[The problem]
Each line of the entries below that includes "support" belongs in your answer.

[Stored data entries]
....
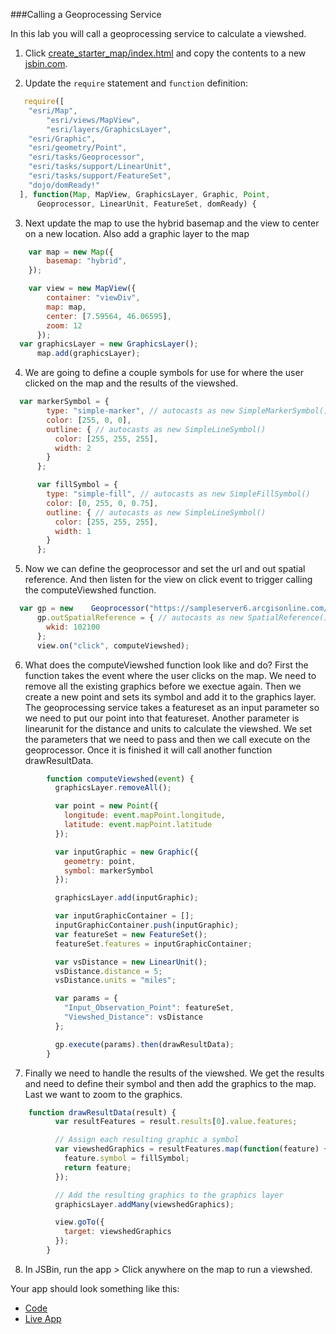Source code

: ###Calling a Geoprocessing Service

In this lab you will call a geoprocessing service to calculate a viewshed.

1. Click [create_starter_map/index.html](../create_starter_map/index.html) and copy the contents to a new [jsbin.com](http://jsbin.com).

2. Update the `require` statement and `function` definition:

  ```javascript
     require([
	  "esri/Map",
          "esri/views/MapView",
          "esri/layers/GraphicsLayer",
	  "esri/Graphic",
	  "esri/geometry/Point",
	  "esri/tasks/Geoprocessor",
	  "esri/tasks/support/LinearUnit",
	  "esri/tasks/support/FeatureSet",
	  "dojo/domReady!"
    ], function(Map, MapView, GraphicsLayer, Graphic, Point,
        Geoprocessor, LinearUnit, FeatureSet, domReady) { 
  ```

3. Next update the map to use the hybrid basemap and the view to center on a new location. Also add a graphic layer to the map

  ```javascript
	  var map = new Map({
          basemap: "hybrid",
      });

	  var view = new MapView({
          container: "viewDiv",
          map: map,
          center: [7.59564, 46.06595],
		  zoom: 12
        });
	var graphicsLayer = new GraphicsLayer();
        map.add(graphicsLayer);
  ```

4. We are going to define a couple symbols for use for where the user clicked on the map and the results of the viewshed.
  ```javascript
    var markerSymbol = {
          type: "simple-marker", // autocasts as new SimpleMarkerSymbol()
          color: [255, 0, 0],
          outline: { // autocasts as new SimpleLineSymbol()
            color: [255, 255, 255],
            width: 2
          }
        };

        var fillSymbol = {
          type: "simple-fill", // autocasts as new SimpleFillSymbol()
          color: [0, 255, 0, 0.75],
          outline: { // autocasts as new SimpleLineSymbol()
            color: [255, 255, 255],
            width: 1
          }
        };
  ```

5. Now we can define the geoprocessor and set the url and out spatial reference.  And then listen for the view on click event to trigger calling the computeViewshed function.

  ```javascript
    var gp = new    Geoprocessor("https://sampleserver6.arcgisonline.com/arcgis/rest/services/Elevation/ESRI_Elevation_World/GPServer/Viewshed");
        gp.outSpatialReference = { // autocasts as new SpatialReference()
          wkid: 102100
        };
        view.on("click", computeViewshed);
  ```
6. What does the computeViewshed function look like and do?  First the function takes the event where the user clicks on the map.  We need to remove all the existing graphics before we exectue again.  Then we create a new point and sets its symbol and add it to the graphics layer.  The geoprocessing service takes a featureset as an input parameter so we need to put our point into that featureset.  Another parameter is linearunit for the distance and units to calculate the viewshed.  We set the parameters that we need to pass and then we call execute on the geoprocessor.  Once it is finished it will call another function drawResultData.
```javascript
        function computeViewshed(event) {
          graphicsLayer.removeAll();

          var point = new Point({
            longitude: event.mapPoint.longitude,
            latitude: event.mapPoint.latitude
          });

          var inputGraphic = new Graphic({
            geometry: point,
            symbol: markerSymbol
          });

          graphicsLayer.add(inputGraphic);

          var inputGraphicContainer = [];
          inputGraphicContainer.push(inputGraphic);
          var featureSet = new FeatureSet();
          featureSet.features = inputGraphicContainer;

          var vsDistance = new LinearUnit();
          vsDistance.distance = 5;
          vsDistance.units = "miles";

          var params = {
            "Input_Observation_Point": featureSet,
            "Viewshed_Distance": vsDistance
          };

          gp.execute(params).then(drawResultData);
        }
```
7. Finally we need to handle the results of the viewshed.  We get the results and need to define their symbol and then add the graphics to the map.  Last we want to zoom to the graphics.
```javascript
	function drawResultData(result) {
          var resultFeatures = result.results[0].value.features;

          // Assign each resulting graphic a symbol
          var viewshedGraphics = resultFeatures.map(function(feature) {
            feature.symbol = fillSymbol;
            return feature;
          });

          // Add the resulting graphics to the graphics layer
          graphicsLayer.addMany(viewshedGraphics);

          view.goTo({
            target: viewshedGraphics
          });
        }
```
8. In JSBin, run the app > Click anywhere on the map to run a viewshed. 

Your app should look something like this:
* [Code](index.html)
* [Live App](http://jofraley.github.io/Hacking_JavaScript/labs/jsapi/gp_service/index.html)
....
[Exercise output]
	  "esri/tasks/support/LinearUnit",
	  "esri/tasks/support/FeatureSet",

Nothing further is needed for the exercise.